The $200,000, 400m-long luge track is being built by a team of Maniototo volunteers during a series of working bees, the next of which will take place tomorrow.
New Zealand Olympic Luge Association president Geoff Balme said most of the timber posts had been put in place, and boards were being fitted to form the base of the luge.
A refrigeration system of pipes would be placed on top of the boards, and covered with ‘‘crusher dust'', after which snow would form the surface and be packed and smoothed down, Mr Balme said.
A snow-making machine would be used once temperatures were cool enough, and the refrigeration system was connected to the indoor curling rink and operating well.
Mr Balme said about $25,000 of funding was expected to be granted soon, after which between $10,000 and $25,000 would be needed to finish the project.

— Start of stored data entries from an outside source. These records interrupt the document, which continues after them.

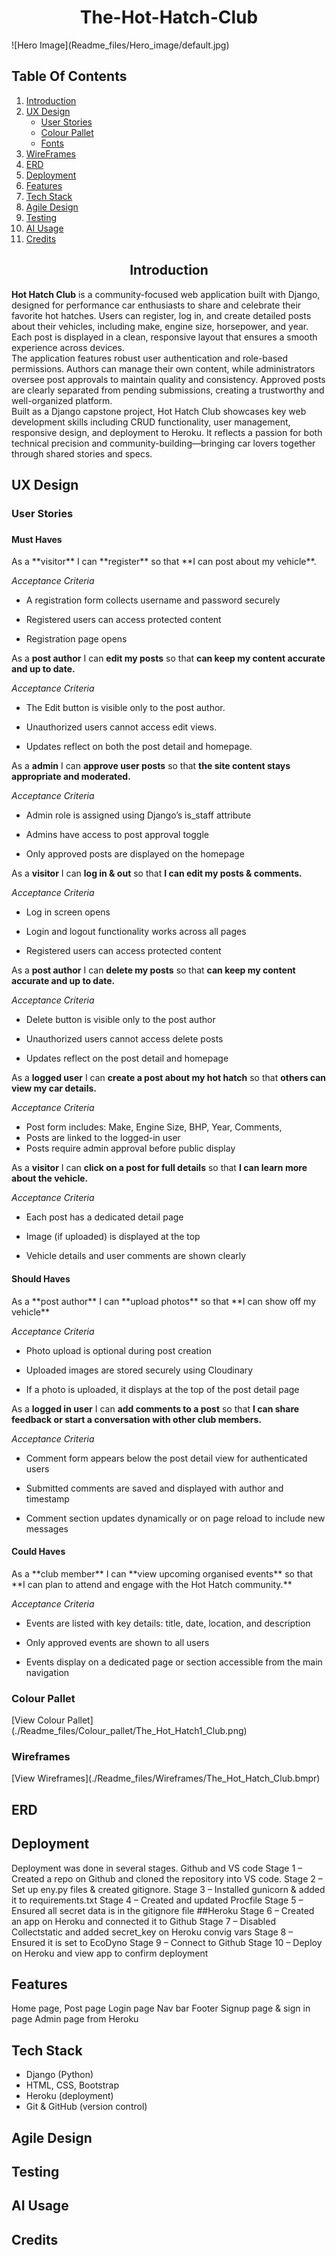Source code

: <h1 align="center"> The-Hot-Hatch-Club </h1>
![Hero Image](Readme_files/Hero_image/default.jpg)

<h2>Table Of Contents</h2>

1.  [Introduction](#Introduction)
2.  [UX Design](#UX-Design)
     - [User Stories](#User-Stories)
     - [Colour Pallet](#Colour-Pallet)
     - [Fonts](#Fonts)
3.  [WireFrames](#WireFrames)
4.  [ERD](#ERD)
5.  [Deployment](#Deployment)
6.  [Features](#Features)
7.  [Tech Stack](#Tech-Stack)
8.  [Agile Design](#Agiles-Design)
9.  [Testing](#Testing)
10. [AI Usage](#AI-Usage)
11. [Credits](#Credits)


<h2 align="center">Introduction</h2>

**Hot Hatch Club** is a community-focused web application built with Django, designed for performance car enthusiasts to share and celebrate their favorite hot hatches. Users can register, log in, and create detailed posts about their vehicles, including make, engine size, horsepower, and year. Each post is displayed in a clean, responsive layout that ensures a smooth experience across devices.<br>
The application features robust user authentication and role-based permissions. Authors can manage their own content, while administrators oversee post approvals to maintain quality and consistency. Approved posts are clearly separated from pending submissions, creating a trustworthy and well-organized platform.<br>
Built as a Django capstone project, Hot Hatch Club showcases key web development skills including CRUD functionality, user management, responsive design, and deployment to Heroku. It reflects a passion for both technical precision and community-building—bringing car lovers together through shared stories and specs.



<h2>UX Design</h2>
<h3>User Stories<h3>

<h4>Must Haves</h4>
As a **visitor** I can **register** so that **I can post about my vehicle**.

*Acceptance Criteria*

- A registration form collects username and password securely

- Registered users can access protected content

- Registration page opens


As a **post author** I can **edit my posts** so that **can keep my content accurate and up to date.**

*Acceptance Criteria*

- The Edit button is visible only to the post author.

- Unauthorized users cannot access edit views.

- Updates reflect on both the post detail and homepage. 


As a **admin** I can **approve user posts** so that **the site content stays appropriate and moderated.**

*Acceptance Criteria*

- Admin role is assigned using Django’s is_staff attribute

- Admins have access to post approval toggle

- Only approved posts are displayed on the homepage


As a **visitor** I can **log in & out** so that **I can edit my posts & comments.**

*Acceptance Criteria*

- Log in screen opens

- Login and logout functionality works across all pages

- Registered users can access protected content


As a **post author** I can **delete my posts** so that **can keep my content accurate and up to date.**

*Acceptance Criteria*

- Delete button is visible only to the post author

- Unauthorized users cannot access delete posts

- Updates reflect on the post detail and homepage


As a **logged user** I can **create a post about my hot hatch** so that **others can view my car details.**

*Acceptance Criteria*

- Post form includes: Make, Engine Size, BHP, Year, Comments,
- Posts are linked to the logged-in user
- Posts require admin approval before public display


As a **visitor** I can **click on a post for full details** so that **I can learn more about the vehicle.**

*Acceptance Criteria*

- Each post has a dedicated detail page

- Image (if uploaded) is displayed at the top

- Vehicle details and user comments are shown clearly


<h4>Should Haves</h4>
As a **post author** I can **upload photos** so that **I can show off my vehicle**

*Acceptance Criteria*

- Photo upload is optional during post creation

- Uploaded images are stored securely using Cloudinary

- If a photo is uploaded, it displays at the top of the post detail page


As a **logged in user** I can **add comments to a post** so that **I can share feedback or start a conversation with other club members.**

*Acceptance Criteria*

- Comment form appears below the post detail view for authenticated users

- Submitted comments are saved and displayed with author and timestamp

- Comment section updates dynamically or on page reload to include new messages


<h4>Could Haves</h4>
As a **club member** I can **view upcoming organised events** so that **I can plan to attend and engage with the Hot Hatch community.**

*Acceptance Criteria*

- Events are listed with key details: title, date, location, and description

- Only approved events are shown to all users

- Events display on a dedicated page or section accessible from the main navigation

<h3>Colour Pallet</h3>
[View Colour Pallet](./Readme_files/Colour_pallet/The_Hot_Hatch1_Club.png)

<h3>Wireframes</h3>
[View Wireframes](./Readme_files/Wireframes/The_Hot_Hatch_Club.bmpr)

<h2>ERD</h2>

<h2>Deployment</h2>
Deployment was done in several stages.
Github and VS code
Stage 1 – Created a repo on Github and cloned the repository into VS code.
Stage 2 – Set up eny.py files & created gitignore.
Stage 3 – Installed gunicorn & added it to requirements.txt 
Stage 4 – Created and updated Procfile
Stage 5 – Ensured all secret data is in the gitignore file
##Heroku
Stage 6 – Created an app on Heroku and connected it to Github
Stage 7 – Disabled Collectstatic and added secret_key on Heroku convig vars
Stage 8 – Ensured it is set to EcoDyno
Stage 9 – Connect to Github
Stage 10 – Deploy on Heroku and view app to confirm deployment

<h2>Features</h2>

Home page,
Post page
Login page
Nav bar
Footer
Signup page & sign in page
Admin page from Heroku

<h2>Tech Stack</h2>

- Django (Python)
- HTML, CSS, Bootstrap 
- Heroku (deployment)
- Git & GitHub (version control)


<h2>Agile Design</h2>

<h2>Testing</h2>

<h2>AI Usage</h2>

<h2>Credits</h2>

Construction was expected to cost about $150,000, and an additional $50,000 would be spent on upgrading equipment and maintenance costs.
Developed in part by the New Zealand Olympic Luge Association and the Maniototo International Curling Rink, the ice luge had received funding grants from organisations throughout New Zealand and overseas.
German and Italian involvement in the project was strong, and Mr Balme said the luge association hoped to bring more qualified foreigners to New Zealand to help with the development.
The luge was situated beside and behind the existing international indoor curling rink and an outdoor skating rink in Naseby.
It snaked through pine on a sloping hill surface, which Mr Balme said was a perfect site as it was within an existing ice sport infrastructure, and water, power, and other amenities were able to be connected up without too much difficulty.
The luge had a gradient of 7.5% over a total fall of 22.5m from the top to bottom, and most people would reach a maximum speed of 60kmh on a sled.
Mr Balme said if funding was secured in time, the luge would be open at the end of May, otherwise it would be a matter of waiting for the snow to fall.
‘‘There will definitely be something going on there this year, that's for sure,'' he said.